I’m still stunned that the unions told their membership to vote for Biden. Biden made it clear he would kill the Keystone pipeline and the tens of thousands of high paying jobs attached to it … so the unions helped put him in … and then got all upset when he killed the pipeline as promised. I think the unions are corrupt, but the rank and file just choose to keep their heads in the sand until they lose their jobs and play obedient bots. The sadder/funnier part is anyone believing that we can vote our way out of this mess.

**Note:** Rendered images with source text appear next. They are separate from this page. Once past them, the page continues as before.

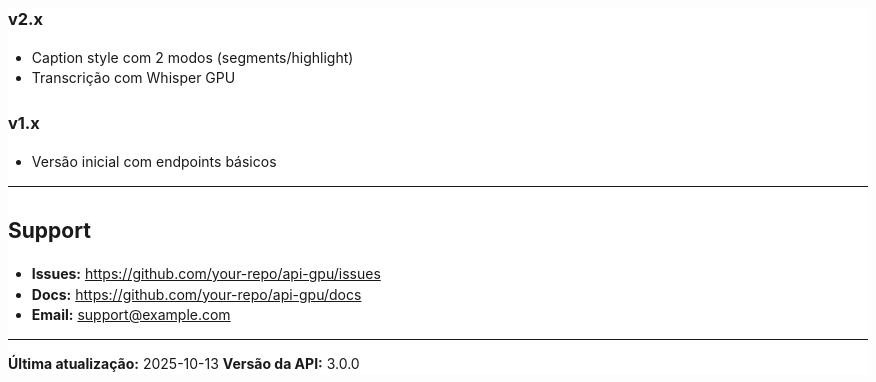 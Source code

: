 ### v2.x
- Caption style com 2 modos (segments/highlight)
- Transcrição com Whisper GPU

### v1.x
- Versão inicial com endpoints básicos

---

## Support

- **Issues:** https://github.com/your-repo/api-gpu/issues
- **Docs:** https://github.com/your-repo/api-gpu/docs
- **Email:** support@example.com

---

**Última atualização:** 2025-10-13
**Versão da API:** 3.0.0
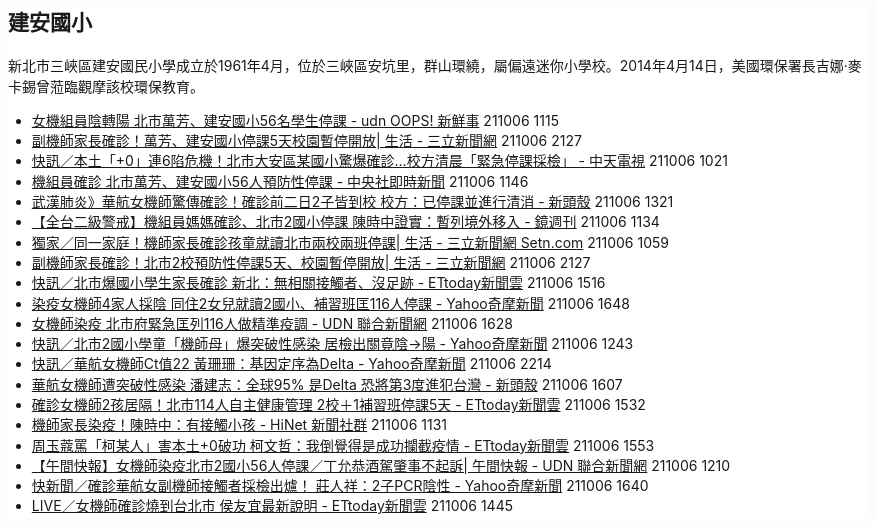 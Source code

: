 ## 建安國小

新北市三峽區建安國民小學成立於1961年4月，位於三峽區安坑里，群山環繞，屬偏遠迷你小學校。2014年4月14日，美國環保署長吉娜·麥卡錫曾蒞臨觀摩該校環保教育。
- [女機組員陰轉陽 北市萬芳、建安國小56名學生停課 - udn OOPS! 新鮮事](https://udn.com/news/story/120940/5796437 "女機組員陰轉陽 北市萬芳、建安國小56名學生停課 - udn OOPS! 新鮮事") 211006 1115
- [副機師家長確診！萬芳、建安國小停課5天校園暫停開放| 生活 - 三立新聞網](https://www.setn.com/News.aspx?NewsID=1008678 "副機師家長確診！萬芳、建安國小停課5天校園暫停開放| 生活 - 三立新聞網") 211006 2127
- [快訊／本土「+0」連6陷危機！北市大安區某國小驚爆確診…校方清晨「緊急停課採檢」 - 中天電視](https://gotv.ctitv.com.tw/2021/10/1901053.htm "快訊／本土「+0」連6陷危機！北市大安區某國小驚爆確診…校方清晨「緊急停課採檢」 - 中天電視") 211006 1021
- [機組員確診 北市萬芳、建安國小56人預防性停課 - 中央社即時新聞](https://www.cna.com.tw/news/ahel/202110060094.aspx "機組員確診 北市萬芳、建安國小56人預防性停課 - 中央社即時新聞") 211006 1146
- [武漢肺炎》華航女機師驚傳確診！確診前二日2子皆到校 校方：已停課並進行清消 - 新頭殼](https://newtalk.tw/news/view/2021-10-06/646974 "武漢肺炎》華航女機師驚傳確診！確診前二日2子皆到校 校方：已停課並進行清消 - 新頭殼") 211006 1321
- [【全台二級警戒】機組員媽媽確診、北市2國小停課 陳時中證實：暫列境外移入 - 鏡週刊](https://www.mirrormedia.mg/story/20211006edi010/ "【全台二級警戒】機組員媽媽確診、北市2國小停課 陳時中證實：暫列境外移入 - 鏡週刊") 211006 1134
- [獨家／同一家庭！機師家長確診孩童就讀北市兩校兩班停課| 生活 - 三立新聞網 Setn.com](https://www.setn.com/News.aspx?NewsID=1008316 "獨家／同一家庭！機師家長確診孩童就讀北市兩校兩班停課| 生活 - 三立新聞網 Setn.com") 211006 1059
- [副機師家長確診！北市2校預防性停課5天、校園暫停開放| 生活 - 三立新聞網](https://www.setn.com/m/news.aspx?NewsID=1008678 "副機師家長確診！北市2校預防性停課5天、校園暫停開放| 生活 - 三立新聞網") 211006 2127
- [快訊／北市爆國小學生家長確診 新北：無相關接觸者、沒足跡 - ETtoday新聞雲](https://www.ettoday.net/news/20211006/2095475.htm "快訊／北市爆國小學生家長確診 新北：無相關接觸者、沒足跡 - ETtoday新聞雲") 211006 1516
- [染疫女機師4家人採陰 同住2女兒就讀2國小、補習班匡116人停課 - Yahoo奇摩新聞](https://tw.news.yahoo.com/%E6%9F%93%E7%96%AB%E5%A5%B3%E6%A9%9F%E5%B8%AB4%E5%AE%B6%E4%BA%BA%E6%8E%A1%E9%99%B0-%E5%90%8C%E4%BD%8F2%E5%A5%B3%E5%85%92%E5%B0%B1%E8%AE%802%E5%9C%8B%E5%B0%8F-%E8%A3%9C%E7%BF%92%E7%8F%AD%E5%8C%A1116%E4%BA%BA%E5%81%9C%E8%AA%B2-084800854.html "染疫女機師4家人採陰 同住2女兒就讀2國小、補習班匡116人停課 - Yahoo奇摩新聞") 211006 1648
- [女機師染疫 北市府緊急匡列116人做精準疫調 - UDN 聯合新聞網](https://udn.com/news/story/120940/5797532?from=udn-relatednews_ch2 "女機師染疫 北市府緊急匡列116人做精準疫調 - UDN 聯合新聞網") 211006 1628
- [快訊／北市2國小學童「機師母」爆突破性感染 居檢出關竟陰→陽 - Yahoo奇摩新聞](https://tw.news.yahoo.com/%E5%BF%AB%E8%A8%8A-%E5%8C%97%E5%B8%822%E5%9C%8B%E5%B0%8F%E5%AD%B8%E7%AB%A5-%E6%A9%9F%E5%B8%AB%E6%AF%8D-%E7%88%86%E7%AA%81%E7%A0%B4%E6%80%A7%E6%84%9F%E6%9F%93-%E5%B1%85%E6%AA%A2%E5%87%BA%E9%97%9C%E7%AB%9F%E9%99%B0-044300056.html "快訊／北市2國小學童「機師母」爆突破性感染 居檢出關竟陰→陽 - Yahoo奇摩新聞") 211006 1243
- [快訊／華航女機師Ct值22 黃珊珊：基因定序為Delta - Yahoo奇摩新聞](https://tw.news.yahoo.com/%E5%BF%AB%E8%A8%8A-%E8%8F%AF%E8%88%AA%E5%A5%B3%E6%A9%9F%E5%B8%ABct%E5%80%BC22-%E9%BB%83%E7%8F%8A%E7%8F%8A-%E5%9F%BA%E5%9B%A0%E5%AE%9A%E5%BA%8F%E7%82%BAdelta-141423519.html "快訊／華航女機師Ct值22 黃珊珊：基因定序為Delta - Yahoo奇摩新聞") 211006 2214
- [華航女機師遭突破性感染 潘建志：全球95% 是Delta 恐將第3度進犯台灣 - 新頭殼](https://newtalk.tw/news/view/2021-10-06/647135 "華航女機師遭突破性感染 潘建志：全球95% 是Delta 恐將第3度進犯台灣 - 新頭殼") 211006 1607
- [確診女機師2孩居隔！北市114人自主健康管理 2校＋1補習班停課5天 - ETtoday新聞雲](https://www.ettoday.net/news/20211006/2095481.htm "確診女機師2孩居隔！北市114人自主健康管理 2校＋1補習班停課5天 - ETtoday新聞雲") 211006 1532
- [機師家長染疫！陳時中：有接觸小孩 - HiNet 新聞社群](https://times.hinet.net/picNews/23539115 "機師家長染疫！陳時中：有接觸小孩 - HiNet 新聞社群") 211006 1131
- [周玉蔻罵「柯某人」害本土+0破功 柯文哲：我倒覺得是成功攔截疫情 - ETtoday新聞雲](https://www.ettoday.net/news/20211006/2095461.htm "周玉蔻罵「柯某人」害本土+0破功 柯文哲：我倒覺得是成功攔截疫情 - ETtoday新聞雲") 211006 1553
- [【午間快報】女機師染疫北市2國小56人停課／丁允恭酒駕肇事不起訴| 午間快報 - UDN 聯合新聞網](https://vip.udn.com/vip/story/122468/5796582?from=udn-category "【午間快報】女機師染疫北市2國小56人停課／丁允恭酒駕肇事不起訴| 午間快報 - UDN 聯合新聞網") 211006 1210
- [快新聞／確診華航女副機師接觸者採檢出爐！ 莊人祥：2子PCR陰性 - Yahoo奇摩新聞](https://tw.news.yahoo.com/%E5%BF%AB%E6%96%B0%E8%81%9E-%E7%A2%BA%E8%A8%BA%E8%8F%AF%E8%88%AA%E5%A5%B3%E5%89%AF%E6%A9%9F%E5%B8%AB%E6%8E%A5%E8%A7%B8%E8%80%85%E6%8E%A1%E6%AA%A2%E5%87%BA%E7%88%90-%E8%8E%8A%E4%BA%BA%E7%A5%A5-2%E5%AD%90pcr%E9%99%B0%E6%80%A7-084037529.html "快新聞／確診華航女副機師接觸者採檢出爐！ 莊人祥：2子PCR陰性 - Yahoo奇摩新聞") 211006 1640
- [LIVE／女機師確診燒到台北市 侯友宜最新說明 - ETtoday新聞雲](https://www.ettoday.net/news/20211006/2095398.htm "LIVE／女機師確診燒到台北市 侯友宜最新說明 - ETtoday新聞雲") 211006 1445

Yes, the democrats are horrible with their unwillingness to understand that unicorn poop is not providing the electricity for EVs … but the republicans really are not a whole lot better.

TT
TT
7 months ago
Reply to  MikeC711

owners and serfs. the serfs are knuckleheads and believe the owners. for past many centuries.

Truthseeker
Truthseeker
7 months ago
Reply to  MikeC711

Can you guess who benefited the most from the shutdown of the Keystone Pipeline?

hmk
hmk
7 months ago
Reply to  Truthseeker

Warren Buffett one of the biggest donors to the dem party. I think it is just a coincidence though.

Truthseeker
Truthseeker
7 months ago
Reply to  hmk

I agree just a coincidence though the pipeline would have probably busted his railroad.

George Bateman
George Bateman
7 months ago
Reply to  Truthseeker

Those Citizens that took sued Trans Canada thru US legal system and Won in Court to stop forced loss of their lands, all Biden did was to stop the illegal Presidential override of the system until federal court made its findings. Trans Canada lost in our Federal Courts

KGB
KGB
7 months ago

Could be the farmers are plowing for winter wheat with Diesel this time of year. Famine justifies plowing fallow fields and pasture.